Kınalıada'nın kuzeydoğuda Çınar Tepesi (115 metre), merkezde Teşrifiye Tepesi (110 m.) ve güneyde Manastır Tepesi olmak üzere üç tepesi vardır. Üç tepede de hemen hemen hiç ağaç yoktur ama Cosimo Comidas'ın 1794 tarihli gravüründe de görüldüğü üzere hepsi çalılarla kaplıdır. Gravürde büyük yapılarla taçlandırılmış iki büyük yapı görülüyor, ki bunlar şüphesiz manastırlar. Biri kocaman bir selvinin gölgesinde kalmış.

Grosvenor Kınalıada'yı dört büyük adanın en kurak olanı olarak betimliyor ve topoğrafyasını üç yerine iki tepe açısından yorumluyor ve üç manastırın üzerinde duruyor.

Sedef Adası - Antirovithos

Adanın ismi söylentilere göre sedef taşından ya da burada çokça bulunan bir bitki olan sedefotudan gelmektedir.

9. yy. ortalarında Aziz Ignatius, Adalar’da erkeklere özel tesis ettiği ve I. Manuel Comnenus’in 1158 senesinde düzenlediği listede de yer alan üç manastırdan bir tanesini bu adada kurdu. Sedefadası’nda bulunan manastır, 1180 yılında Patrik Theodosius Boradiotis tarafında restore edildi. Bu manastırdan bugün geriye kalan herşey adanın kuzeybatı kısmındaki burun üzerinde parçalar halinde bulunan bir harabedir.

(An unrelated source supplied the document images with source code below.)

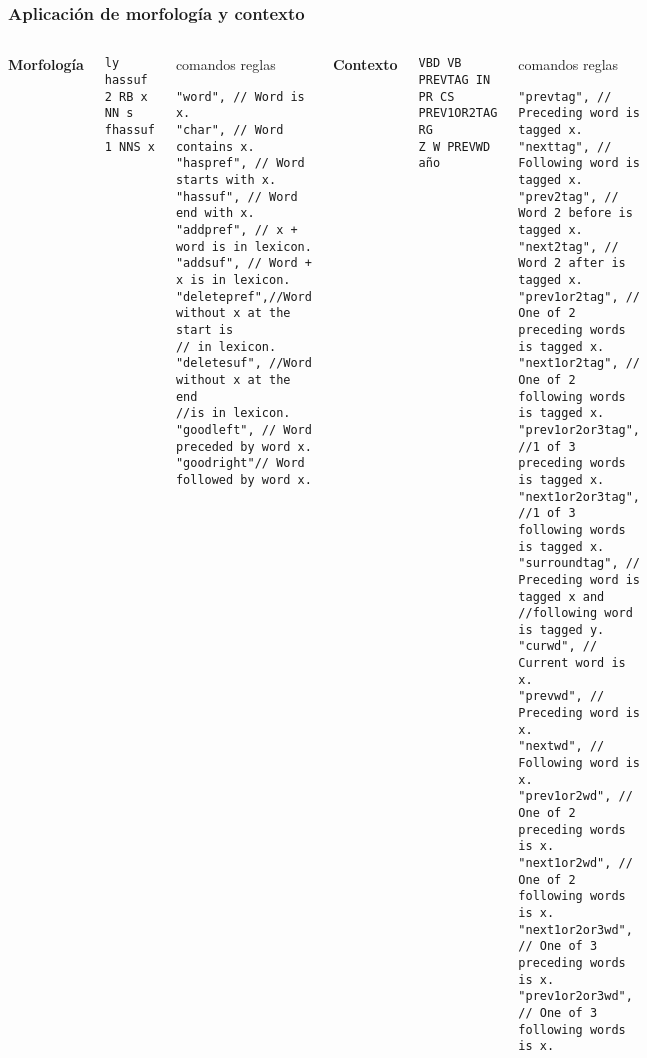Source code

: \documentclass{beamer}
\begin{document}
\begin{frame}[fragile]
\frametitle{Aplicación de morfología y contexto}
\begin{columns}[t]
\textbf{Morfología}
\begin{example}
\begin{tiny}
\begin{verbatim}
ly hassuf 2 RB x
NN s fhassuf 1 NNS x
\end{verbatim}\end{tiny}
\end{example}
\begin{tiny}\begin{block}{comandos reglas}
\begin{verbatim}
"word", // Word is x.
"char", // Word contains x.
"haspref", // Word starts with x.
"hassuf", // Word end with x.
"addpref", // x + word is in lexicon.
"addsuf", // Word + x is in lexicon.
"deletepref",//Word without x at the start is
// in lexicon.
"deletesuf", //Word without x at the end 
//is in lexicon.
"goodleft", // Word preceded by word x.
"goodright"// Word followed by word x.
\end{verbatim}\end{block}\end{tiny}

\textbf{Contexto}
\begin{example}
\begin{tiny}
\begin{verbatim}
VBD VB PREVTAG IN
PR CS PREV1OR2TAG RG
Z W PREVWD año
\end{verbatim}\end{tiny}
\end{example}
\begin{tiny}\begin{block}{comandos reglas}
\begin{verbatim}
"prevtag", // Preceding word is tagged x.
"nexttag", // Following word is tagged x.
"prev2tag", // Word 2 before is tagged x.
"next2tag", // Word 2 after is tagged x.
"prev1or2tag", // One of 2 preceding words is tagged x.
"next1or2tag", // One of 2 following words is tagged x.
"prev1or2or3tag", //1 of 3 preceding words is tagged x.
"next1or2or3tag", //1 of 3 following words is tagged x.
"surroundtag", // Preceding word is tagged x and 
//following word is tagged y.
"curwd", // Current word is x.
"prevwd", // Preceding word is x.
"nextwd", // Following word is x.
"prev1or2wd", // One of 2 preceding words is x.
"next1or2wd", // One of 2 following words is x.
"next1or2or3wd", // One of 3 preceding words is x.
"prev1or2or3wd", // One of 3 following words is x.
\end{verbatim}\end{block}\end{tiny}
\end{columns}
\end{frame}
\end{document}
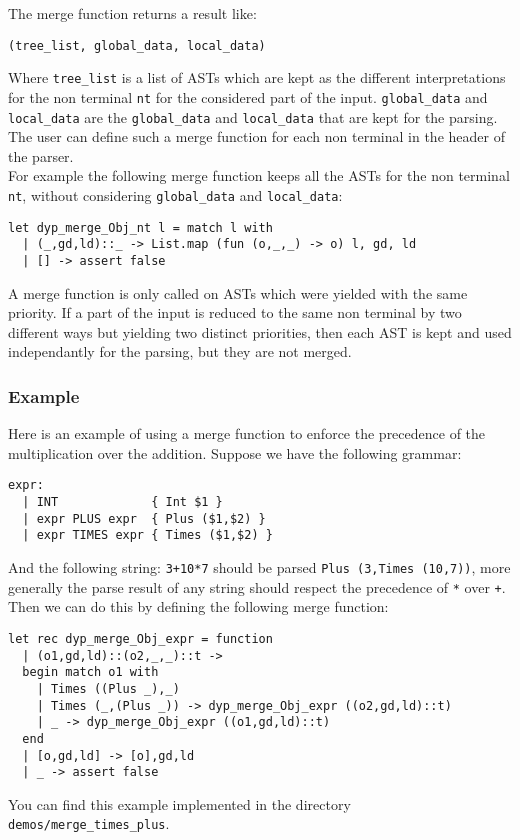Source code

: \documentclass[12pt]{article}
\begin{document}
{The merge function returns a result like:
\begin{verbatim}
(tree_list, global_data, local_data)
\end{verbatim}
Where \verb|tree_list| is a list of ASTs which are kept as the different interpretations for the non terminal \verb|nt| for the considered part of the input. \verb|global_data| and \verb|local_data| are the \verb|global_data| and \verb|local_data| that are kept for the parsing.\\

The user can define such a merge function for each non terminal in the header of the parser.\\

For example the following merge function keeps all the ASTs for the non terminal \verb|nt|, without considering \verb|global_data| and \verb|local_data|:
\begin{verbatim}
let dyp_merge_Obj_nt l = match l with
  | (_,gd,ld)::_ -> List.map (fun (o,_,_) -> o) l, gd, ld
  | [] -> assert false
\end{verbatim}

A merge function is only called on ASTs which were yielded with the same priority. If a part of the input is reduced to the same non terminal by two different ways but yielding two distinct priorities, then each AST is kept and used independantly for the parsing, but they are not merged.

\subsubsection{Example}

Here is an example of using a merge function to enforce the precedence of the multiplication over the addition. Suppose we have the following grammar:
\begin{verbatim}
expr:
  | INT             { Int $1 }
  | expr PLUS expr  { Plus ($1,$2) }
  | expr TIMES expr { Times ($1,$2) }
\end{verbatim}
And the following string: \texttt{3+10*7} should be parsed \texttt{Plus (3,Times (10,7))}, more generally the parse result of any string should respect the precedence of \texttt{*} over \texttt{+}. Then we can do this by defining the following merge function:
\begin{verbatim}
let rec dyp_merge_Obj_expr = function
  | (o1,gd,ld)::(o2,_,_)::t ->
  begin match o1 with
    | Times ((Plus _),_)
    | Times (_,(Plus _)) -> dyp_merge_Obj_expr ((o2,gd,ld)::t)
    | _ -> dyp_merge_Obj_expr ((o1,gd,ld)::t)
  end
  | [o,gd,ld] -> [o],gd,ld
  | _ -> assert false
\end{verbatim}
You can find this example implemented in the directory \verb|demos/merge_times_plus|.\\

}
\end{document}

Sultan II. Mahmut, hükümdarlığı sırasında (1808-1839), buraya 2000 adet zeytin ağacı ve 5000 adet enginar bitkisi ektiren damadı, Rodosizade Damat Fethi Ahmet Paşa’ya adayı devretti.

Hayırsız Adalar

Sivriada - Oxia

Küçük bir alana sahip olmasına karşın, Sivriada (Oxia) bir zamanlar kendi manastırına sahipmiş. Bu manastırdan geriye kalan bazı kalıntılar hala ayaktadır. Bu yapı, imparator Manuel I Comnenus tarafından 1158 yılında derlenen manastırlar listesinde yer almaktadır. Bu manastırın içerisinde iki kilise yer almaktaymış: baş melek Mikhail’e ait bir katholikon ve inançları uğruna ızdırap çeken birkaç azize adanmış bir mabet. Manastırın birkaç başkeşişi, sonradan İstanbul’un patrikliğine getirilmişler. Günümüze kadar ayakta kalabilmiş harabeler, limanın iç tarafında bulunan rıhtımın yanında uzanan yamaçta ziyaret edilebilir.

Adadan, Osmanlı tarihte ilk defa, 1545 yılında, burada durmuş olan Petrus Gyllius bahsetmiştir. Yakın çağlarda, adanın başlıca ünü, Istanbul’daki bütün sokak köpeklerin birkaç sefer toplanıp buraya salınması ve sonra da bu köpeklerin birbirlerini yiyip bitirmelerinden kaynaklanmaktadır.

Yassıada - Plati

Yassıada’nın boyutları 300’e 190 m. olup, deniz seviyesinden yüksekliği azami 40 m.’dir. Burası da Sivriada gibi, iki kere İstanbul’un patrikliğini yapmış (847-58, 867-77) Aziz Ignatius tarafından 9. yy. ortalarında inşa ettirilmiş olan kendi manastırına ev sahipliği yapmıştır. I. Manuel Comnenus’un 1158 yılında hazırladığı listede adı geçen bu manastır, 40 Şehit’e adanmış bir katholikon ve bir Hz. Meryem mabedine ev sahipliği yapmıştır. Ernest Mamboury 1943 tarihli rehberinde, bu kiliselerden birine ait kalıntılara rastadığını belirtmiştir. Bugün, bu yapılardan geriye kalmış herhangi bir kalıntıya rastlanamamaktadır.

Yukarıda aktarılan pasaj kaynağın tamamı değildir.